Based on the aforementioned, although the role of Notch signals and oxidative stress in various diseases has attracted much attention from researchers in recent years [16], the roles of the Notch channel and oxidative stress during PBL development into pulmonary fibrosis have not been clarified. In addition, the interaction between the Notch pathway and oxidative stress in PBL has yet to be determined.
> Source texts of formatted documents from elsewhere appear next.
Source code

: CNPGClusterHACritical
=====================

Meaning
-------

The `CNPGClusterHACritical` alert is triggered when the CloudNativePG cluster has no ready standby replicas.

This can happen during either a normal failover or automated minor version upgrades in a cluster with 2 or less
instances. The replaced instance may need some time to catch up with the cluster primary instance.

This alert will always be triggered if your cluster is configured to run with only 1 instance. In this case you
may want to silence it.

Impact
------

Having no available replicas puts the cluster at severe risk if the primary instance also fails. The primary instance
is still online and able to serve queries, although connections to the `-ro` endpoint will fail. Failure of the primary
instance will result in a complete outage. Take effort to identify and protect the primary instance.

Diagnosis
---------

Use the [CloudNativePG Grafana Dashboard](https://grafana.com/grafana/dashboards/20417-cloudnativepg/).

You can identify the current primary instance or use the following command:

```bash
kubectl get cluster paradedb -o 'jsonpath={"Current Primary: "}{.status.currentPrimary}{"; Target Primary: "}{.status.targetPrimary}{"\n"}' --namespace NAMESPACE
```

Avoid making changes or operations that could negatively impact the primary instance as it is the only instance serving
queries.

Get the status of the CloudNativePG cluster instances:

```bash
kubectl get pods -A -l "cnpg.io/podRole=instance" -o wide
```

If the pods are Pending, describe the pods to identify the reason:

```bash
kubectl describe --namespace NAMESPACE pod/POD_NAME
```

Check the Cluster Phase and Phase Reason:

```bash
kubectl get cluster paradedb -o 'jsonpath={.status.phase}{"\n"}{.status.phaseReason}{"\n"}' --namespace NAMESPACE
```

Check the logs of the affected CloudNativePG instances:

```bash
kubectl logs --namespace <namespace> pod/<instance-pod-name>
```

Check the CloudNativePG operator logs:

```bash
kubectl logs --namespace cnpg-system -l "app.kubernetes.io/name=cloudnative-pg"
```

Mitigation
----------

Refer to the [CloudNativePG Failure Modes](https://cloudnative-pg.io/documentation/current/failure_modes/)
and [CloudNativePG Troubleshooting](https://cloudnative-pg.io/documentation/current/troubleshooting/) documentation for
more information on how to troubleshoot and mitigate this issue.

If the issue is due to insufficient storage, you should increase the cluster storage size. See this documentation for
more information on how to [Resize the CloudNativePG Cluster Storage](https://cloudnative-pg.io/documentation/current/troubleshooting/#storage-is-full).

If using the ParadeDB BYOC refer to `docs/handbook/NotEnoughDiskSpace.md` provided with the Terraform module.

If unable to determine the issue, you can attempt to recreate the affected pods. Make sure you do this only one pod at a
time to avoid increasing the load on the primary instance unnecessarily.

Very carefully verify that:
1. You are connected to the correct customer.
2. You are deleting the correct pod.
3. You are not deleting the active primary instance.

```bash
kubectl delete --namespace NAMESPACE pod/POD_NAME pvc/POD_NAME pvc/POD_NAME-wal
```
In our previous study, we enrolled 20 fibrotic PBL patients and 20 healthy controls, and the results showed that both the Notch signaling pathway and the fibrosis marker α-SMA were highly expressed; the correlation analysis showed a significant positive correlation between them (r = 0.898, P < 0.05) [17], which indicated that the Notch pathway was closely associated with the development of pulmonary fibrosis. In this study, we moved further to preliminarily explore the mechanism underlying the participation of oxidative stress and Notch signaling in PBL pulmonary fibrosis. To achieve this goal, we first established a rat model from PBL progression to fibrosis-type PBL with the freeze-dried allergen powder made from pigeon shedding [17]. By intervening in the Notch signaling pathway, we observed how rat lung tissue pathologically changed and how the markers of the Notch signaling pathway and oxidative stress were expressed. Then, we established an in vitro cytological model of PBL. After intervening in the Notch pathway in cells, we observed oxidative stress in the model to verify the mechanism whereby the Notch pathway participated in pulmonary fibrosis development by regulating oxidative stress. The findings of this study might offer a new theoretical reference to the prevention and treatment of fibrotic PBL.
2. Materials and Methods
2.1. Animals
2.1.1. Animals
The healthy clean-grade Sprague Dawley (SD) rats involved in this study were of either sex (Xipur-Bikai, Shanghai, China; license no., SCXK (Hu) 2018-0006). The rats weighed 180 g to 200 g and were aged 6 w to 8 w. T.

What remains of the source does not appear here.